The government only contracts to companies on a particular whitelist, which we weren't. They paid a company something in the region of £300,000 for the website.
That company then outsourced 100% of the work to the tiny (single digits employee count) company I was at.
They paid us £40,000.
My share of that works out at about £2,000.
The fact something cost half a million dollars in no way implies any kind of quality, or that the people working on the software will know what they're doing. (Really: another horror story involved a website that only needed to work in IE6... and had been built and tested purely in Firefox)
Businesses care about loss, not security as an intrinsic merit. They will invest it only to the extent to which problems are actively costing them sales, raising expenses like insurance or are required to comply with some sort of regulation (government, credit card processor, etc.).
Something positive like a site redesign perceived as increasing customer appeal or negative like an expensive legacy server upgrade often trumps security unless it clearly poses a future risk – this is also why many large companies tend to follow the trailing edge as the main concern is usually avoiding a lawsuit alleging that they were significantly worse than everyone else in their industry.
Because huge corporations often prioritize other things over technical expertise, and experts often prefer to work in settings other than huge corporations.

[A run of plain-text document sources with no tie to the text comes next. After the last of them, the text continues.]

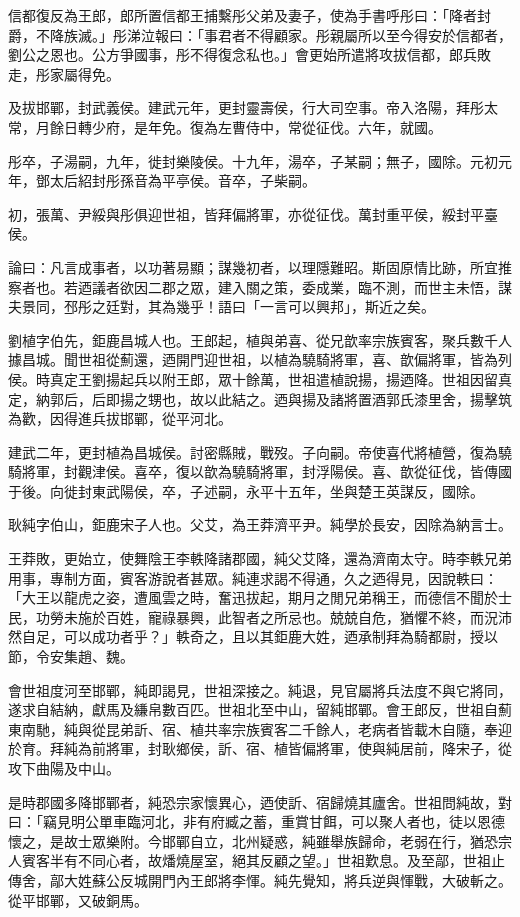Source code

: \begin{pinyinscope}
信都復反為王郎，郎所置信都王捕繫彤父弟及妻子，使為手書呼彤曰：「降者封爵，不降族滅。」彤涕泣報曰：「事君者不得顧家。彤親屬所以至今得安於信都者，劉公之恩也。公方爭國事，彤不得復念私也。」會更始所遣將攻拔信都，郎兵敗走，彤家屬得免。

及拔邯鄲，封武義侯。建武元年，更封靈壽侯，行大司空事。帝入洛陽，拜彤太常，月餘日轉少府，是年免。復為左曹侍中，常從征伐。六年，就國。

彤卒，子湯嗣，九年，徙封樂陵侯。十九年，湯卒，子某嗣；無子，國除。元初元年，鄧太后紹封彤孫音為平亭侯。音卒，子柴嗣。

初，張萬、尹綏與彤俱迎世祖，皆拜偏將軍，亦從征伐。萬封重平侯，綏封平臺侯。

論曰：凡言成事者，以功著易顯；謀幾初者，以理隱難昭。斯固原情比跡，所宜推察者也。若迺議者欲因二郡之眾，建入關之策，委成業，臨不測，而世主未悟，謀夫景同，邳彤之廷對，其為幾乎！語曰「一言可以興邦」，斯近之矣。

劉植字伯先，鉅鹿昌城人也。王郎起，植與弟喜、從兄歆率宗族賓客，聚兵數千人據昌城。聞世祖從薊還，迺開門迎世祖，以植為驍騎將軍，喜、歆偏將軍，皆為列侯。時真定王劉揚起兵以附王郎，眾十餘萬，世祖遣植說揚，揚迺降。世祖因留真定，納郭后，后即揚之甥也，故以此結之。迺與揚及諸將置酒郭氏漆里舍，揚擊筑為歡，因得進兵拔邯鄲，從平河北。

建武二年，更封植為昌城侯。討密縣賊，戰歿。子向嗣。帝使喜代將植營，復為驍騎將軍，封觀津侯。喜卒，復以歆為驍騎將軍，封浮陽侯。喜、歆從征伐，皆傳國于後。向徙封東武陽侯，卒，子述嗣，永平十五年，坐與楚王英謀反，國除。

耿純字伯山，鉅鹿宋子人也。父艾，為王莽濟平尹。純學於長安，因除為納言士。

王莽敗，更始立，使舞陰王李軼降諸郡國，純父艾降，還為濟南太守。時李軼兄弟用事，專制方面，賓客游說者甚眾。純連求謁不得通，久之迺得見，因說軼曰：「大王以龍虎之姿，遭風雲之時，奮迅拔起，期月之閒兄弟稱王，而德信不聞於士民，功勞未施於百姓，寵祿暴興，此智者之所忌也。兢兢自危，猶懼不終，而況沛然自足，可以成功者乎？」軼奇之，且以其鉅鹿大姓，迺承制拜為騎都尉，授以節，令安集趙、魏。

會世祖度河至邯鄲，純即謁見，世祖深接之。純退，見官屬將兵法度不與它將同，遂求自結納，獻馬及縑帛數百匹。世祖北至中山，留純邯鄲。會王郎反，世祖自薊東南馳，純與從昆弟訢、宿、植共率宗族賓客二千餘人，老病者皆載木自隨，奉迎於育。拜純為前將軍，封耿鄉侯，訢、宿、植皆偏將軍，使與純居前，降宋子，從攻下曲陽及中山。

是時郡國多降邯鄲者，純恐宗家懷異心，迺使訢、宿歸燒其廬舍。世祖問純故，對曰：「竊見明公單車臨河北，非有府臧之蓄，重賞甘餌，可以聚人者也，徒以恩德懷之，是故士眾樂附。今邯鄲自立，北州疑惑，純雖舉族歸命，老弱在行，猶恐宗人賓客半有不同心者，故燔燒屋室，絕其反顧之望。」世祖歎息。及至鄗，世祖止傳舍，鄗大姓蘇公反城開門內王郎將李惲。純先覺知，將兵逆與惲戰，大破斬之。從平邯鄲，又破銅馬。


\end{pinyinscope}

This is not always the case. Lots of marketing/PR companies started off in the pre-Internet days, and simply added websites to their list of services and rely solely on the experience of their devs to handle the rest. I was a contractor for such a company and to cut costs (read: to save on paying me), they hired a junior developer with no formal education, who specialized in copy-paste programming to do many of their large sites. He's since left, but the damage he's done still lives on in the countless sites he built for their clients, which are full of horribly insecure code (especially #1 on the HTTPS no-no list).

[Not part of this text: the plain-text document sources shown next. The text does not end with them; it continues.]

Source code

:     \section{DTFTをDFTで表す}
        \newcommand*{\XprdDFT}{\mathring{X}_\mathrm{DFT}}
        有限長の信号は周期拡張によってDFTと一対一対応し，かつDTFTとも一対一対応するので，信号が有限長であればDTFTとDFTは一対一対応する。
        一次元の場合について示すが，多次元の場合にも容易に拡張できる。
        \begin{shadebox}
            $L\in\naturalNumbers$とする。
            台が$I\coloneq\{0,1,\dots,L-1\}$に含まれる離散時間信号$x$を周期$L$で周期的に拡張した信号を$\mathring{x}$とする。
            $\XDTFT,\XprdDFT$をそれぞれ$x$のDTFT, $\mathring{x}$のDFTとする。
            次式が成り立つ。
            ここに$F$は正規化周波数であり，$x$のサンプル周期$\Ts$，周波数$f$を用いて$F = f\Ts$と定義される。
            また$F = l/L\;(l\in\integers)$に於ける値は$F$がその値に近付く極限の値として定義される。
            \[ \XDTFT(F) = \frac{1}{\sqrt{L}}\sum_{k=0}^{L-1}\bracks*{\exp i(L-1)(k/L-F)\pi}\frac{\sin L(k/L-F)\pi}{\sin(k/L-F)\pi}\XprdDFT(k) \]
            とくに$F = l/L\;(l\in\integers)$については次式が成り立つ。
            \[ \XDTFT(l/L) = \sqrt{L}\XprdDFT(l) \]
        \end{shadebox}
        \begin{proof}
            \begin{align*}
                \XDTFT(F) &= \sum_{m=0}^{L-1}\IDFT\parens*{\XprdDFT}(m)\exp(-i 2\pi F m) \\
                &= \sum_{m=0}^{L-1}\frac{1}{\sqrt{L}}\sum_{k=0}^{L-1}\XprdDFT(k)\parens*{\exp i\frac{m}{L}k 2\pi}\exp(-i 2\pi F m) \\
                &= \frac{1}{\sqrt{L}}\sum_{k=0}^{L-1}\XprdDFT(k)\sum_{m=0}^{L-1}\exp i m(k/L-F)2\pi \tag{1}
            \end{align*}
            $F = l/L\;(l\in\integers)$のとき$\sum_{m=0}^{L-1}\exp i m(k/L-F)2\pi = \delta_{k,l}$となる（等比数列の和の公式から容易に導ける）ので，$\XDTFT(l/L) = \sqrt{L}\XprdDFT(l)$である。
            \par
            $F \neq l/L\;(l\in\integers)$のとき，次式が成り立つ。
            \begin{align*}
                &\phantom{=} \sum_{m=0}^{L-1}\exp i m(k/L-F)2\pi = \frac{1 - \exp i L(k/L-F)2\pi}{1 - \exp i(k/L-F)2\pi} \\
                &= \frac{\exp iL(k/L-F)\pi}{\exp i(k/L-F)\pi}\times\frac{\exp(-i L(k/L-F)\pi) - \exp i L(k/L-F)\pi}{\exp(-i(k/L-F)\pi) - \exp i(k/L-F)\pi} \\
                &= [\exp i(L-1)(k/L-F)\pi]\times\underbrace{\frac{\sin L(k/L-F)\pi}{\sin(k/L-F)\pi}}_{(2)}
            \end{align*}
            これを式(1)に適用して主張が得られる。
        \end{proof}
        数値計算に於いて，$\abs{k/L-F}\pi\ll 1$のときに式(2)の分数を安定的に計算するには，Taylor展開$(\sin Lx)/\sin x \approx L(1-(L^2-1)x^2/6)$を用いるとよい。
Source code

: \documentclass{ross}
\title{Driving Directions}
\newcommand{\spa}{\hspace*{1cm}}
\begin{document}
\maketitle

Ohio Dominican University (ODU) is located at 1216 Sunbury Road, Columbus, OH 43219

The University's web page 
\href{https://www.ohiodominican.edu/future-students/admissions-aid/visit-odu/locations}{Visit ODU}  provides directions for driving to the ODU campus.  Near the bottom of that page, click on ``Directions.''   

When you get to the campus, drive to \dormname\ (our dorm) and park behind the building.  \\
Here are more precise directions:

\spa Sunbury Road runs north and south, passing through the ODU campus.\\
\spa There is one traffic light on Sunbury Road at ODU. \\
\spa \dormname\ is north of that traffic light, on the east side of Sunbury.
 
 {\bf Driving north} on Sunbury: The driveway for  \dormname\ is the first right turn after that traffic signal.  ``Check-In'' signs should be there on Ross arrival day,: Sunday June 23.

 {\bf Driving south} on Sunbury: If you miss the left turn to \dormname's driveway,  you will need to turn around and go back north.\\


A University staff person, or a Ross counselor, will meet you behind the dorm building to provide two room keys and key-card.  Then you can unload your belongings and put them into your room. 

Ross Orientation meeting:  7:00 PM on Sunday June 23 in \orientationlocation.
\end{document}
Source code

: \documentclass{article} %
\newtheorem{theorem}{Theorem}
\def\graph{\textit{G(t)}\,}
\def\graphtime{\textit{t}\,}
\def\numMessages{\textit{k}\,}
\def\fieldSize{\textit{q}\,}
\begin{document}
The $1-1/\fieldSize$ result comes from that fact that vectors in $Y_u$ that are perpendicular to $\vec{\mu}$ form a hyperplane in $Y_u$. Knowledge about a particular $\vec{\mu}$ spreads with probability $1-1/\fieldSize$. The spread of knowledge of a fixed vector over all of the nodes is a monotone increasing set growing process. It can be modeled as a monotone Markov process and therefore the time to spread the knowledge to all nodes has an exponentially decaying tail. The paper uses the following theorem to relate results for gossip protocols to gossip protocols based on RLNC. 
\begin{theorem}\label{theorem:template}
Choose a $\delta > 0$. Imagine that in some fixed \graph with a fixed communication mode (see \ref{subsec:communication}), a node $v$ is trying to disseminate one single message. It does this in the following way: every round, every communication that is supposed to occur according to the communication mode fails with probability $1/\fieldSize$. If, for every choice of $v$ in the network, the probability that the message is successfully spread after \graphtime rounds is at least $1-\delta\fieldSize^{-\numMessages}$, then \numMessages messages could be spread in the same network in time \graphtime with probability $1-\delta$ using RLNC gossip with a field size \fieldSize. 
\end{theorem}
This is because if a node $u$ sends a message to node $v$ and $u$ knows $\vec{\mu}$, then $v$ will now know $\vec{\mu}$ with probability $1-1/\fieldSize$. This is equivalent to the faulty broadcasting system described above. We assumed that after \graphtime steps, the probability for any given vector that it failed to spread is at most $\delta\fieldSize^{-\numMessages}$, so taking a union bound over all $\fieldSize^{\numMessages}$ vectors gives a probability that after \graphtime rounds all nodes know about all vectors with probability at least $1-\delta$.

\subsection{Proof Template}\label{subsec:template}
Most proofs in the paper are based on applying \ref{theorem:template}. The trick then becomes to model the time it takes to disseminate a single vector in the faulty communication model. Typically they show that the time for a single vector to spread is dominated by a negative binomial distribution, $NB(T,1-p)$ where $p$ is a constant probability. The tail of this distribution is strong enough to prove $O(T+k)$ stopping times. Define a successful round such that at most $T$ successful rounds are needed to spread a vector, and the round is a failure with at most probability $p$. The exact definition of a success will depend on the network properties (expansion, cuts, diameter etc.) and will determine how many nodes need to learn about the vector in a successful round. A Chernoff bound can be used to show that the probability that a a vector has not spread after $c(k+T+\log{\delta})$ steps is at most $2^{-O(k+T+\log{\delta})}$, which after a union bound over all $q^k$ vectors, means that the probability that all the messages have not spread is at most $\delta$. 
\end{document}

The good news is that, following his departure, I got plenty of work doing clean-up jobs on all the sites he built. :)
In any sufficiently large organization, the people who make the decisions and the people who enact those decisions are separated by distance, background, experience, or other reasons. This is why you see so much dysfunction in large organizations, and it extends to politics and other things that affect you as well. Look for it and you'll start seeing it everywhere.
Good question.
Why doesn't chrome decompress it when their header suggests they will?
Yes it's unneeded and discouraged, but if developers do send gzipped content such as images (which as we all (including the blogger) know, they definitely shouldn't!) surely chrome should just go ahead and decompress it as normal?